## What needs to be done
Lines that include "работают" make up the answer; copy all of them from the data below.

-=-=-

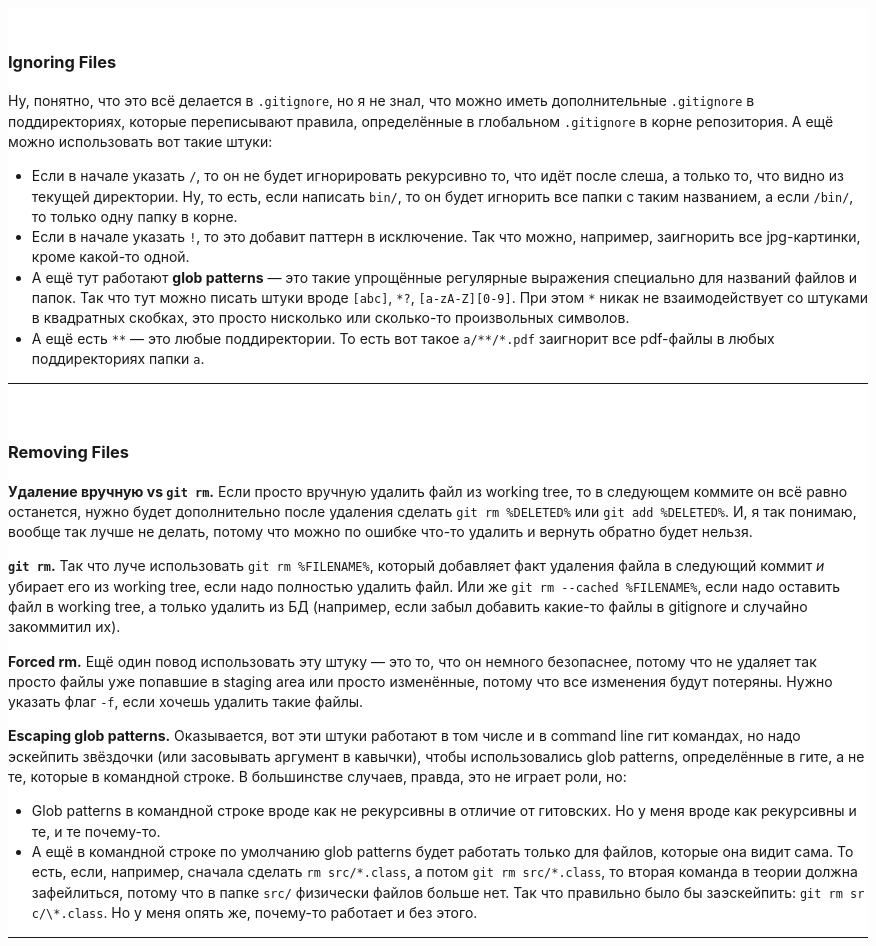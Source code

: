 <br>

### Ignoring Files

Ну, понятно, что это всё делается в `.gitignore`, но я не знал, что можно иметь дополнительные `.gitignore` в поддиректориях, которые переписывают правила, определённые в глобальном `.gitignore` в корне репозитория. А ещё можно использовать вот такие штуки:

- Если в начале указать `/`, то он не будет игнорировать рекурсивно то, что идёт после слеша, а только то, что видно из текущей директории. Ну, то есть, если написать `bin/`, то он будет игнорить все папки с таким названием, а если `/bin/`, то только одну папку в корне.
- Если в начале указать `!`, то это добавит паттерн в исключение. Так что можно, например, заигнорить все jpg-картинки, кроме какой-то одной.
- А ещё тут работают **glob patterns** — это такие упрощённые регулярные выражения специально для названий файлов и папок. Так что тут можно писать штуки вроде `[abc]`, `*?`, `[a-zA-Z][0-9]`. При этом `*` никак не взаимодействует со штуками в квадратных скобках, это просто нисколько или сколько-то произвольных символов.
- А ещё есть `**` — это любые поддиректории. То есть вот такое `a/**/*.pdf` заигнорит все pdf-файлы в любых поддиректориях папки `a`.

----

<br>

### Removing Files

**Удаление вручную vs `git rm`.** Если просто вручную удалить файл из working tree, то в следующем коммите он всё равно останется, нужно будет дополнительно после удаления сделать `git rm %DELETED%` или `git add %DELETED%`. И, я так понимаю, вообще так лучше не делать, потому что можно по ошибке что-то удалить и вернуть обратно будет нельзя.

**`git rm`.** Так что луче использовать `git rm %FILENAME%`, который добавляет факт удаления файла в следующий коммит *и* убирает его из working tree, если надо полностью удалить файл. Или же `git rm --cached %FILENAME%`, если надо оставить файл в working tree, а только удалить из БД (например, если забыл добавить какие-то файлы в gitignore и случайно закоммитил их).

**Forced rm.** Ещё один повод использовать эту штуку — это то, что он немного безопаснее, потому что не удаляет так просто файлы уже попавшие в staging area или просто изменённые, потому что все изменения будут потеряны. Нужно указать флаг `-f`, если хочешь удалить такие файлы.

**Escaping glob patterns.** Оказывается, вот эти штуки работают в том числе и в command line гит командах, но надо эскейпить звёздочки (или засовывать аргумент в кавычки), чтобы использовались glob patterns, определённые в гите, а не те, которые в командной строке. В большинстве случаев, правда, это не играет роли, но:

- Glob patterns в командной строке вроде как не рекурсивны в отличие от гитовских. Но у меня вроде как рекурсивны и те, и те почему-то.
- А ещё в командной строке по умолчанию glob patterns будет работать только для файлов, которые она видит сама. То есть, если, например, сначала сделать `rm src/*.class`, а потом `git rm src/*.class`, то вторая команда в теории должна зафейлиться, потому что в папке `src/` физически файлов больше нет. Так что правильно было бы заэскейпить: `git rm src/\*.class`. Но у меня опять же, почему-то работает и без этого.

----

-=-=-

## Response
- А ещё тут работают **glob patterns** — это такие упрощённые регулярные выражения специально для названий файлов и папок. Так что тут можно писать штуки вроде `[abc]`, `*?`, `[a-zA-Z][0-9]`. При этом `*` никак не взаимодействует со штуками в квадратных скобках, это просто нисколько или сколько-то произвольных символов.
**Escaping glob patterns.** Оказывается, вот эти штуки работают в том числе и в command line гит командах, но надо эскейпить звёздочки (или засовывать аргумент в кавычки), чтобы использовались glob patterns, определённые в гите, а не те, которые в командной строке. В большинстве случаев, правда, это не играет роли, но:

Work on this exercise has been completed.